La rabbia: pericolo o risorsa?

Degli studi svolti fin dagli anni ‘80 hanno dimostrato che esistono varie emozioni che sono universali e che vengono manifestate con gli stessi schemi facciali presso tutti i popoli esistenti. Le espressioni di queste emozioni possono essere descritte in termini di angoli tra le diverse parti del viso (bocca, occhi, sopracciglia) e indicano in tutti i popoli le medesime emozioni.
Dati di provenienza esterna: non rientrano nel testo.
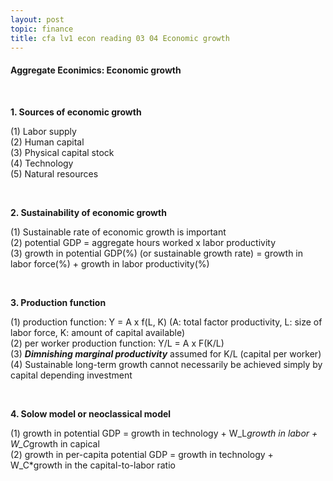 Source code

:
 ```yaml
---
layout: post
topic: finance
title: cfa lv1 econ reading 03 04 Economic growth
---
```


<h4>Aggregate Econimics: Economic growth</h4>
<br>

**1. Sources of economic growth**  

(1) Labor supply  
(2) Human capital  
(3) Physical capital stock  
(4) Technology  
(5) Natural resources  

<br>

**2. Sustainability of economic growth**  

(1) Sustainable rate of economic growth is important  
(2) potential GDP = aggregate hours worked x labor productivity  
(3) growth in potential GDP(%) (or sustainable growth rate) = growth in labor force(%) + growth in labor productivity(%)  

<br>

**3. Production function**  

(1) production function: Y = A x f(L, K) (A: total factor productivity, L: size of labor force, K: amount of capital available)  
(2) per worker production function: Y/L = A x F(K/L)  
(3) ___Dimnishing marginal productivity___ assumed for K/L (capital per worker)  
(4) Sustainable long-term growth cannot necessarily be achieved simply by capital depending investment  

<br>

**4. Solow model or neoclassical model**  

(1) growth in potential GDP = growth in technology + W_L*growth in labor + W_C*growth in capical  
(2) growth in per-capita potential GDP = growth in technology + W_C*growth in the capital-to-labor ratio  
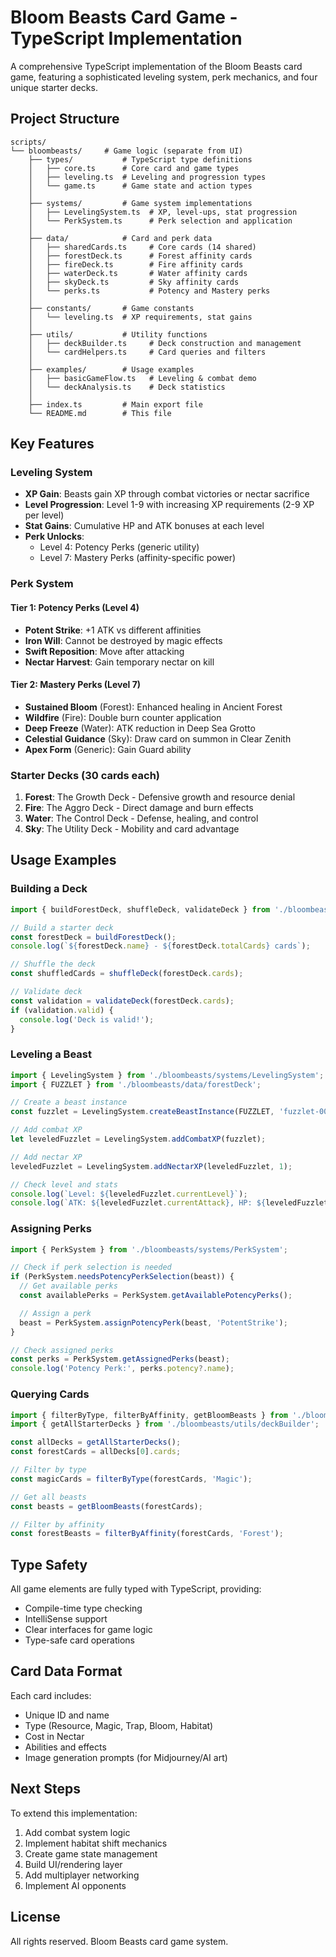 # Bloom Beasts Card Game - TypeScript Implementation

A comprehensive TypeScript implementation of the Bloom Beasts card game, featuring a sophisticated leveling system, perk mechanics, and four unique starter decks.

## Project Structure

```
scripts/
└── bloombeasts/     # Game logic (separate from UI)
    ├── types/           # TypeScript type definitions
    │   ├── core.ts      # Core card and game types
    │   ├── leveling.ts  # Leveling and progression types
    │   └── game.ts      # Game state and action types
    │
    ├── systems/         # Game system implementations
    │   ├── LevelingSystem.ts  # XP, level-ups, stat progression
    │   └── PerkSystem.ts      # Perk selection and application
    │
    ├── data/            # Card and perk data
    │   ├── sharedCards.ts     # Core cards (14 shared)
    │   ├── forestDeck.ts      # Forest affinity cards
    │   ├── fireDeck.ts        # Fire affinity cards
    │   ├── waterDeck.ts       # Water affinity cards
    │   ├── skyDeck.ts         # Sky affinity cards
    │   └── perks.ts           # Potency and Mastery perks
    │
    ├── constants/       # Game constants
    │   └── leveling.ts  # XP requirements, stat gains
    │
    ├── utils/           # Utility functions
    │   ├── deckBuilder.ts     # Deck construction and management
    │   └── cardHelpers.ts     # Card queries and filters
    │
    ├── examples/        # Usage examples
    │   ├── basicGameFlow.ts   # Leveling & combat demo
    │   └── deckAnalysis.ts    # Deck statistics
    │
    ├── index.ts         # Main export file
    └── README.md        # This file
```

## Key Features

### Leveling System
- **XP Gain**: Beasts gain XP through combat victories or nectar sacrifice
- **Level Progression**: Level 1-9 with increasing XP requirements (2-9 XP per level)
- **Stat Gains**: Cumulative HP and ATK bonuses at each level
- **Perk Unlocks**:
  - Level 4: Potency Perks (generic utility)
  - Level 7: Mastery Perks (affinity-specific power)

### Perk System

#### Tier 1: Potency Perks (Level 4)
- **Potent Strike**: +1 ATK vs different affinities
- **Iron Will**: Cannot be destroyed by magic effects
- **Swift Reposition**: Move after attacking
- **Nectar Harvest**: Gain temporary nectar on kill

#### Tier 2: Mastery Perks (Level 7)
- **Sustained Bloom** (Forest): Enhanced healing in Ancient Forest
- **Wildfire** (Fire): Double burn counter application
- **Deep Freeze** (Water): ATK reduction in Deep Sea Grotto
- **Celestial Guidance** (Sky): Draw card on summon in Clear Zenith
- **Apex Form** (Generic): Gain Guard ability

### Starter Decks (30 cards each)
1. **Forest**: The Growth Deck - Defensive growth and resource denial
2. **Fire**: The Aggro Deck - Direct damage and burn effects
3. **Water**: The Control Deck - Defense, healing, and control
4. **Sky**: The Utility Deck - Mobility and card advantage

## Usage Examples

### Building a Deck

```typescript
import { buildForestDeck, shuffleDeck, validateDeck } from './bloombeasts/utils/deckBuilder';

// Build a starter deck
const forestDeck = buildForestDeck();
console.log(`${forestDeck.name} - ${forestDeck.totalCards} cards`);

// Shuffle the deck
const shuffledCards = shuffleDeck(forestDeck.cards);

// Validate deck
const validation = validateDeck(forestDeck.cards);
if (validation.valid) {
  console.log('Deck is valid!');
}
```

### Leveling a Beast

```typescript
import { LevelingSystem } from './bloombeasts/systems/LevelingSystem';
import { FUZZLET } from './bloombeasts/data/forestDeck';

// Create a beast instance
const fuzzlet = LevelingSystem.createBeastInstance(FUZZLET, 'fuzzlet-001', 0);

// Add combat XP
let leveledFuzzlet = LevelingSystem.addCombatXP(fuzzlet);

// Add nectar XP
leveledFuzzlet = LevelingSystem.addNectarXP(leveledFuzzlet, 1);

// Check level and stats
console.log(`Level: ${leveledFuzzlet.currentLevel}`);
console.log(`ATK: ${leveledFuzzlet.currentAttack}, HP: ${leveledFuzzlet.currentHealth}`);
```

### Assigning Perks

```typescript
import { PerkSystem } from './bloombeasts/systems/PerkSystem';

// Check if perk selection is needed
if (PerkSystem.needsPotencyPerkSelection(beast)) {
  // Get available perks
  const availablePerks = PerkSystem.getAvailablePotencyPerks();

  // Assign a perk
  beast = PerkSystem.assignPotencyPerk(beast, 'PotentStrike');
}

// Check assigned perks
const perks = PerkSystem.getAssignedPerks(beast);
console.log('Potency Perk:', perks.potency?.name);
```

### Querying Cards

```typescript
import { filterByType, filterByAffinity, getBloomBeasts } from './bloombeasts/utils/cardHelpers';
import { getAllStarterDecks } from './bloombeasts/utils/deckBuilder';

const allDecks = getAllStarterDecks();
const forestCards = allDecks[0].cards;

// Filter by type
const magicCards = filterByType(forestCards, 'Magic');

// Get all beasts
const beasts = getBloomBeasts(forestCards);

// Filter by affinity
const forestBeasts = filterByAffinity(forestCards, 'Forest');
```

## Type Safety

All game elements are fully typed with TypeScript, providing:
- Compile-time type checking
- IntelliSense support
- Clear interfaces for game logic
- Type-safe card operations

## Card Data Format

Each card includes:
- Unique ID and name
- Type (Resource, Magic, Trap, Bloom, Habitat)
- Cost in Nectar
- Abilities and effects
- Image generation prompts (for Midjourney/AI art)

## Next Steps

To extend this implementation:
1. Add combat system logic
2. Implement habitat shift mechanics
3. Create game state management
4. Build UI/rendering layer
5. Add multiplayer networking
6. Implement AI opponents

## License

All rights reserved. Bloom Beasts card game system.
Queste emozioni sono sei: rabbia, tristezza, paura, gioia, sorpresa e disgusto.
Queste sei emozioni non sono solo universali, ma anche congenite, cioé non richiedono nessun “apprendimento” per essere espresse, come dimostra il fatto che sono presenti anche nei bambini sordo-ciechi che non possono avere appreso né con la vista, né con l’udito l’espressione di queste emozioni.
Però notiamo che la manifestazione di una determinata emozione piuttosto che di un’altra è molto legata all’ambiente culturale in cui si vive, poiché la cultura determina anche quali turbamenti siano adeguati alle situazioni che si possono incontrare. Quindi possiamo dire che le emozioni sono universali nel modo in cui si esprimono e fortemente connotate culturalmente nella scelta dell’emozione più adatta ad ogni situazione.
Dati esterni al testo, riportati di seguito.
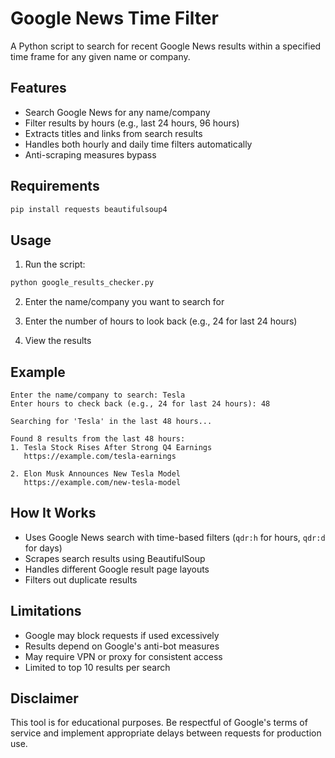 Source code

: # Google News Time Filter

A Python script to search for recent Google News results within a specified time frame for any given name or company.

## Features

- Search Google News for any name/company
- Filter results by hours (e.g., last 24 hours, 96 hours)
- Extracts titles and links from search results
- Handles both hourly and daily time filters automatically
- Anti-scraping measures bypass

## Requirements

```bash
pip install requests beautifulsoup4
```

## Usage

1. Run the script:
```bash
python google_results_checker.py
```

2. Enter the name/company you want to search for

3. Enter the number of hours to look back (e.g., 24 for last 24 hours)

4. View the results

## Example

```
Enter the name/company to search: Tesla
Enter hours to check back (e.g., 24 for last 24 hours): 48

Searching for 'Tesla' in the last 48 hours...

Found 8 results from the last 48 hours:
1. Tesla Stock Rises After Strong Q4 Earnings
   https://example.com/tesla-earnings

2. Elon Musk Announces New Tesla Model
   https://example.com/new-tesla-model
```

## How It Works

- Uses Google News search with time-based filters (`qdr:h` for hours, `qdr:d` for days)
- Scrapes search results using BeautifulSoup
- Handles different Google result page layouts
- Filters out duplicate results

## Limitations

- Google may block requests if used excessively
- Results depend on Google's anti-bot measures
- May require VPN or proxy for consistent access
- Limited to top 10 results per search

## Disclaimer

This tool is for educational purposes. Be respectful of Google's terms of service and implement appropriate delays between requests for production use.
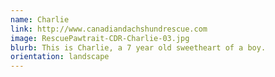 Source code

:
 ```yaml
---
name: Charlie
link: http://www.canadiandachshundrescue.com
image: RescuePawtrait-CDR-Charlie-03.jpg
blurb: This is Charlie, a 7 year old sweetheart of a boy.
orientation: landscape
---
```

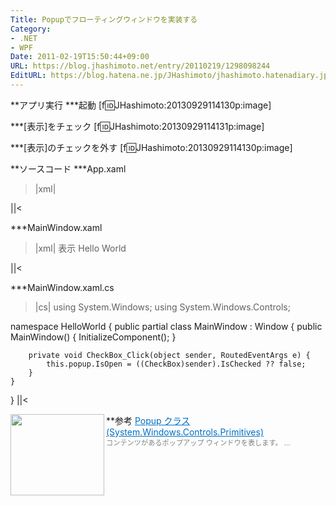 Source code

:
 ```yaml
---
Title: Popupでフローティングウィンドウを実装する
Category:
- .NET
- WPF
Date: 2011-02-19T15:50:44+09:00
URL: https://blog.jhashimoto.net/entry/20110219/1298098244
EditURL: https://blog.hatena.ne.jp/JHashimoto/jhashimoto.hatenadiary.jp/atom/entry/12921228815717258114
---
```


**アプリ実行
***起動
[f:id:JHashimoto:20130929114130p:image]

***[表示]をチェック
[f:id:JHashimoto:20130929114131p:image]

***[表示]のチェックを外す
[f:id:JHashimoto:20130929114130p:image]

**ソースコード
***App.xaml
>|xml|
<Application x:Class="HelloWorld.App"
             xmlns="http://schemas.microsoft.com/winfx/2006/xaml/presentation"
             xmlns:x="http://schemas.microsoft.com/winfx/2006/xaml"
             StartupUri="MainWindow.xaml">
</Application>
||<

***MainWindow.xaml
>|xml|
<Window x:Class="HelloWorld.MainWindow"
        xmlns="http://schemas.microsoft.com/winfx/2006/xaml/presentation"
        xmlns:x="http://schemas.microsoft.com/winfx/2006/xaml"
        Title="MainWindow" Height="350" Width="525">
    <StackPanel>
        <CheckBox Click="CheckBox_Click">表示</CheckBox>
        <Popup PopupAnimation="Fade"
               Placement="Mouse"
               Name="popup">
            <StackPanel Background="White">
                <TextBlock>Hello World</TextBlock>
            </StackPanel>
        </Popup>
    </StackPanel>
</Window>
||<

***MainWindow.xaml.cs
>|cs|
using System.Windows;
using System.Windows.Controls;

namespace HelloWorld {
    public partial class MainWindow : Window {
        public MainWindow() {
            InitializeComponent();
        }

        private void CheckBox_Click(object sender, RoutedEventArgs e) {
            this.popup.IsOpen = ((CheckBox)sender).IsChecked ?? false;
        }
    }
}
||<

**参考
<a href="http://msdn.microsoft.com/query/dev10.query?appId=Dev10IDEF1&l=JA-JP&k=k%28SYSTEM.WINDOWS.CONTROLS.PRIMITIVES.POPUP%29;k%28VS.XAMLEDITOR%29;k%28TargetFrameworkMoniker-%22.NETFRAMEWORK%2cVERSION%3dV4.0%22%29&rd=true" target="_blank"><img class="alignleft" align="left" border="0" src="http://capture.heartrails.com/150x130/shadow?http://msdn.microsoft.com/query/dev10.query?appId=Dev10IDEF1&l=JA-JP&k=k%28SYSTEM.WINDOWS.CONTROLS.PRIMITIVES.POPUP%29;k%28VS.XAMLEDITOR%29;k%28TargetFrameworkMoniker-%22.NETFRAMEWORK%2cVERSION%3dV4.0%22%29&rd=true" alt="" width="150" height="130" /></a><a style="color:#0070C5;" href="http://msdn.microsoft.com/query/dev10.query?appId=Dev10IDEF1&l=JA-JP&k=k%28SYSTEM.WINDOWS.CONTROLS.PRIMITIVES.POPUP%29;k%28VS.XAMLEDITOR%29;k%28TargetFrameworkMoniker-%22.NETFRAMEWORK%2cVERSION%3dV4.0%22%29&rd=true" target="_blank">Popup クラス (System.Windows.Controls.Primitives)</a><a href="http://b.hatena.ne.jp/entry/http://msdn.microsoft.com/query/dev10.query?appId=Dev10IDEF1&l=JA-JP&k=k%28SYSTEM.WINDOWS.CONTROLS.PRIMITIVES.POPUP%29;k%28VS.XAMLEDITOR%29;k%28TargetFrameworkMoniker-%22.NETFRAMEWORK%2cVERSION%3dV4.0%22%29&rd=true" target="_blank"><img border="0" src="http://b.hatena.ne.jp/entry/image/http://msdn.microsoft.com/query/dev10.query?appId=Dev10IDEF1&l=JA-JP&k=k%28SYSTEM.WINDOWS.CONTROLS.PRIMITIVES.POPUP%29;k%28VS.XAMLEDITOR%29;k%28TargetFrameworkMoniker-%22.NETFRAMEWORK%2cVERSION%3dV4.0%22%29&rd=true" alt="" /></a><br><span style="color: #808080;font-size: 80%;">コンテンツがあるポップアップ ウィンドウを表します。 ...</span><br style="clear:both;" />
In particolare, la rabbia è un’emozione fondamentale, perché mobilizza ogni sistema del corpo. Sotto l’influsso della rabbia, infatti, le ghiandole surrenali secernono adrenalina, che a sua volta porta ad attivare tutto il corpo per predisporlo a una reazione di possibile attacco.
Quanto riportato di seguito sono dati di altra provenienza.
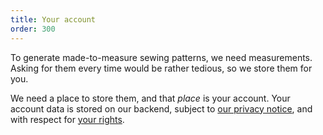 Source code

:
 ```yaml
---
title: Your account
order: 300
---
```


To generate made-to-measure sewing patterns, we need measurements.
Asking for them every time would be rather tedious, so we store them for you.

We need a place to store them, and that *place* is your account.
Your account data is stored on our backend, subject to [our privacy notice][2],
and with respect for [your rights][2].

[1]: /docs/various/privacy/

[2]: /docs/various/rights/
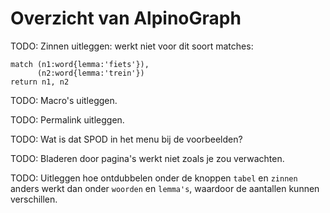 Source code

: # Overzicht van AlpinoGraph

TODO: Zinnen uitleggen: werkt niet voor dit soort matches:

```cypher
match (n1:word{lemma:'fiets'}),
      (n2:word{lemma:'trein'})
return n1, n2
```

TODO: Macro's uitleggen.

TODO: Permalink uitleggen.

TODO: Wat is dat SPOD in het menu bij de voorbeelden?

TODO: Bladeren door pagina's werkt niet zoals je zou verwachten.

TODO: Uitleggen hoe ontdubbelen onder de knoppen `tabel` en `zinnen`
anders werkt dan onder `woorden` en `lemma's`, waardoor de aantallen
kunnen verschillen.
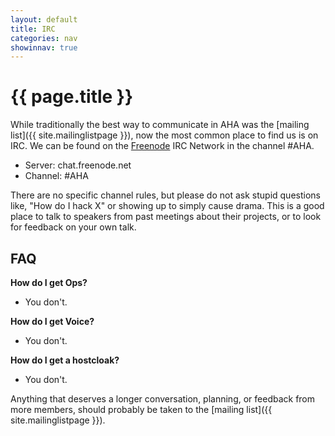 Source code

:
 ```yaml
---
layout: default
title: IRC
categories: nav
showinnav: true
---
```


# {{ page.title }}

While traditionally the best way to communicate in AHA was the [mailing
list]({{ site.mailinglistpage }}), now the most common place to find us
is on IRC. We can be found on the [Freenode](http://freenode.net/) IRC
Network in the channel #AHA.

* Server: chat.freenode.net
* Channel: #AHA

There are no specific channel rules, but please do not ask stupid
questions like, "How do I hack X" or showing up to simply cause drama.
This is a good place to talk to speakers from past meetings about their
projects, or to look for feedback on your own talk.

## FAQ
**How do I get Ops?**

* You don't.

**How do I get Voice?**

* You don't.

**How do I get a hostcloak?**

* You don't.

Anything that deserves a longer conversation, planning, or feedback from
more members, should probably be taken to the [mailing list]({{ site.mailinglistpage }}).

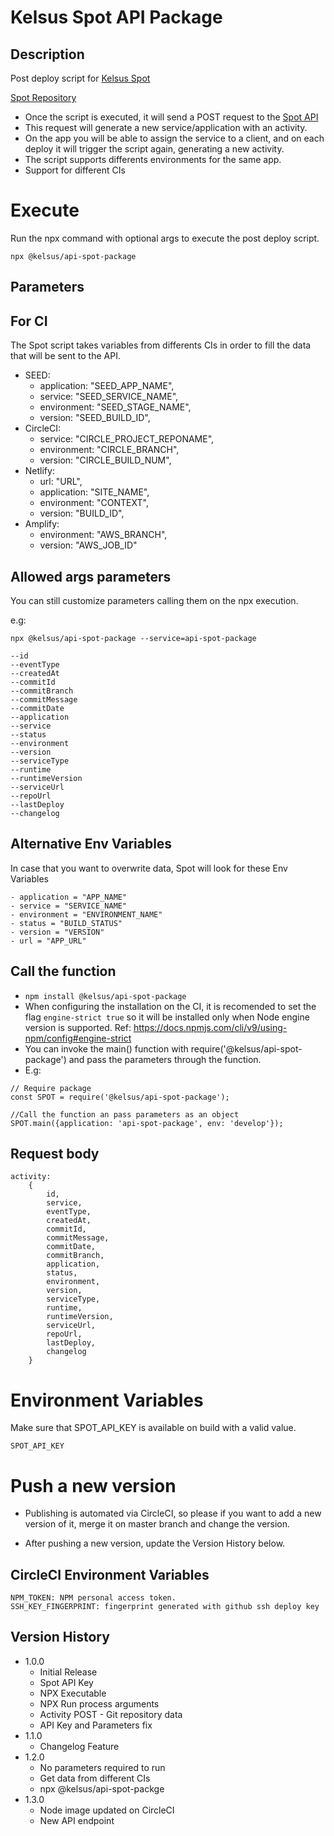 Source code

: # Kelsus Spot API Package

## Description
Post deploy script for [Kelsus Spot](https://spot.kelsus.com/)

[Spot Repository](https://github.com/Kelsus/deploy-spot-webapp)
- Once the script is executed, it will send a POST request to the [Spot API](https://github.com/Kelsus/spot-api)
- This request will generate a new service/application with an activity.
- On the app you will be able to assign the service to a client, and on each deploy it will trigger the script again, generating a new activity.
- The script supports differents environments for the same app.
- Support for different CIs

# Execute
Run the npx command with optional args to execute the post deploy script.
```
npx @kelsus/api-spot-package
```
## Parameters

## For CI
The Spot script takes variables from differents CIs in order to fill the data that will be sent to the API.

* SEED:
    - application: "SEED_APP_NAME",
    - service: "SEED_SERVICE_NAME",
    - environment: "SEED_STAGE_NAME",
    - version: "SEED_BUILD_ID",
* CircleCI:
    - service: "CIRCLE_PROJECT_REPONAME",
    - environment: "CIRCLE_BRANCH",
    - version: "CIRCLE_BUILD_NUM",
* Netlify:
    - url: "URL",
    - application: "SITE_NAME",
    - environment: "CONTEXT",
    - version: "BUILD_ID",
* Amplify:
    - environment: "AWS_BRANCH",
    - version: "AWS_JOB_ID"


## Allowed args parameters
You can still customize parameters calling them on the npx execution.

e.g: 
```
npx @kelsus/api-spot-package --service=api-spot-package
```
```
--id
--eventType
--createdAt
--commitId
--commitBranch
--commitMessage
--commitDate
--application
--service
--status
--environment
--version
--serviceType
--runtime
--runtimeVersion
--serviceUrl
--repoUrl
--lastDeploy
--changelog
```

## Alternative Env Variables
In case that you want to overwrite data, Spot will look for these Env Variables
```
- application = "APP_NAME"
- service = "SERVICE_NAME"
- environment = "ENVIRONMENT_NAME"
- status = "BUILD_STATUS"
- version = "VERSION"
- url = "APP_URL"
```

## Call the function
- ```npm install @kelsus/api-spot-package```
- When configuring the installation on the CI, it is recomended to set the flag `engine-strict true` so it will be installed only when Node engine version is supported. Ref: https://docs.npmjs.com/cli/v9/using-npm/config#engine-strict
- You can invoke the main() function with require('@kelsus/api-spot-package') and pass the parameters through the function.
- E.g:
```
// Require package
const SPOT = require('@kelsus/api-spot-package');

//Call the function an pass parameters as an object
SPOT.main({application: 'api-spot-package', env: 'develop'});
```


## Request body
```
activity: 
    {
        id,
        service,
        eventType,
        createdAt,
        commitId,
        commitMessage,
        commitDate,
        commitBranch,
        application,
        status,
        environment,
        version,
        serviceType,
        runtime,
        runtimeVersion,
        serviceUrl,
        repoUrl,
        lastDeploy,
        changelog
    }
```

# Environment Variables
Make sure that SPOT_API_KEY is available on build with a valid value.
```
SPOT_API_KEY
```
# Push a new version
- Publishing is automated via CircleCI, so please if you want to add a new version of it, merge it on master branch and change the version.

- After pushing a new version, update the Version History below.
## CircleCI Environment Variables
```
NPM_TOKEN: NPM personal access token.
SSH_KEY_FINGERPRINT: fingerprint generated with github ssh deploy key
```
## Version History
* 1.0.0
    * Initial Release
    * Spot API Key
    * NPX Executable
    * NPX Run process arguments
    * Activity POST - Git repository data
    * API Key and Parameters fix
* 1.1.0
    * Changelog Feature
* 1.2.0
    * No parameters required to run
    * Get data from different CIs
    * npx @kelsus/api-spot-packge
* 1.3.0
    * Node image updated on CircleCI
    * New API endpoint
Ma nella nostra vita quotidiana a cosa serve essere pronti ad attaccare, laddove è una cosa spesso socialmente poco accettabile? Tanti approcci alla filosofia e alla psicologia suggeriscono di liberarsi della rabbia, come se la rabbia fosse un “male”, mentre nel suo saggio “Il cosiddetto male”, uno dei più grandi etologi, Konrad Lorenz, rileva la funzione adattativa, potenzialmente positiva, della rabbia e dell’aggressività.
La rabbia riesce ad attivare chi la prova, fornisce energie supplementari, porta all’azione e spesso evita di rimuginare. Non bisogna nemmeno pensare che la rabbia vada “usata” in ogni situazione in cui si prova, perché ci sono certamente momenti nei quali è poco funzionale o socialmente inaccettabile. Ma, anche se non fuoriesce, la rabbia può dare delle indicazioni su come ci si sente.
Comunque rabbia e aggressività non sono la stessa cosa: la rabbia è un’emozione, mentre l’aggressività è un comportamento, o meglio un insieme di comportamenti. Si può essere arrabbiati senza essere aggressivi e al contrario. Ad esempio, si può essere arrabbiati senza manifestarlo in alcun modo, come anche si può manifestare l’aggressività senza rabbia. Se ci pensate, tutto il comportamento di caccia appare assolutamente aggressivo, ma non ha alle spalle un’emozione di rabbia: il leone che sbrana una gazzella non è più arrabbiato di noi quando “aggrediamo” un piatto di pastasciutta.
Abituarsi a “sentire” la propria rabbia può essere importantissimo per capire cosa ci sta provocando la situazione che stiamo attraversando, anche se non la possiamo o vogliamo esprimere sul momento. Provare un’emozione del genere significa che ci sentiamo in una situazione in cui non vorremmo essere e forse questa consapevolezza può aiutarci a trovare il miglior modo per uscirne, magari nel modo più diplomatico.
In questo senso la rabbia può diventare una risorsa importante che ci fornisce informazioni su di noi e sull’ambiente o la situazione in cui ci troviamo. Certamente le pretese di annullare la rabbia sono utili nel contesto sociale, ma non per l’individuo.
In conclusione, abbiamo la rabbia come asso nella manica per comprendere noi stessi e adattarci all’ambiente. Prendetevi dunque cura di lei!